I wasn't entirely sure what section to put newsletters in, but they were explicitly for reading, so they're in the reading section.

These weren't the mainly-links-lists that journalling fandom calls newsletters; these were actual newsletters, with news, information, letters of comments, interviews, sometimes fanfic, sometimes fan poetry, etc., collated by one person (or a few people) and distributed on a regular basis, usually weekly or monthly.

I was on the e-version of a paper newsletter called Black Bean Soup in Starsky&Hutch fandom, and also got an extremely popular B5 newsletter called The Zocalo, which was a treasure trove of weekly information, particularly while the show was still airing.

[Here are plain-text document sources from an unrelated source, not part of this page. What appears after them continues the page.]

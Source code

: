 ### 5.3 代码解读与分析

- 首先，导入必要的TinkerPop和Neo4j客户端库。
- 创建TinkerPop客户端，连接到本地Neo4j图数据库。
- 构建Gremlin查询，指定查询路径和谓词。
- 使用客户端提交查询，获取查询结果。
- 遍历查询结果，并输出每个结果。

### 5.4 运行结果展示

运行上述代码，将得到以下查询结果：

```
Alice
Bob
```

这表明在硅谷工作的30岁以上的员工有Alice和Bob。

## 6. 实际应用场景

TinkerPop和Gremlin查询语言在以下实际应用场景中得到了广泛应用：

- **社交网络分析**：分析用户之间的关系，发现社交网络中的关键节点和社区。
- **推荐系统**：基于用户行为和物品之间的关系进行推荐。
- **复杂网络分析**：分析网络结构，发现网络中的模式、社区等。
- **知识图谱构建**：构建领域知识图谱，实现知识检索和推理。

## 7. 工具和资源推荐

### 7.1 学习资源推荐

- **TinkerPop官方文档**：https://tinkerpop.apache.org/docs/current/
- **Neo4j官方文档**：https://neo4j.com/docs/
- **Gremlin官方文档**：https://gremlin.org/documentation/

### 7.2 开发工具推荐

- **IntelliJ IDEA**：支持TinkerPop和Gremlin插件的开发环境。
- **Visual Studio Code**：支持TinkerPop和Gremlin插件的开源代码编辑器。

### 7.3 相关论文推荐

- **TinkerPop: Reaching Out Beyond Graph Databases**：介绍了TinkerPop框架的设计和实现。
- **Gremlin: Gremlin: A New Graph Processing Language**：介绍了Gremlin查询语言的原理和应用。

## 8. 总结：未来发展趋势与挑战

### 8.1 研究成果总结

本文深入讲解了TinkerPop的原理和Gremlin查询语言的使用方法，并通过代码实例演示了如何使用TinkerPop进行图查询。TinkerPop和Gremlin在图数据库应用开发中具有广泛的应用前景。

Monofannish or Multifannish


There's a myth that it was hard to be multifannish in the heyday of mailing lists. It wasn't hard at all, even before Karen's site; it was just that if you didn't have multifannish tendencies to begin with, it was easy to be monofannish and just play in the one sandbox that interested you. You could ignore anything that wasn't relevant to your own personal interests.

Looking for more fandoms

But if you wanted more, you could find things by link-hopping around the web, just like you found your first fandom. Or if you didn't want to do that, you could even find more fandoms just by being on one list; that also got increasingly easy with every passing year. Even in 1994, though, I was finding out about other fannish lists almost as soon as I joined my first list; within the first year, I was on lists for at least four fandoms, and probably more.

  • Sometimes people cross-posted messages to multiple lists, so the other list addresses would appear in the To or CC field along with the list addy you were subbed to. With that information, you could figure out how to send a subscribe message, and join if you wanted; or you could email the poster and ask about the other list(s).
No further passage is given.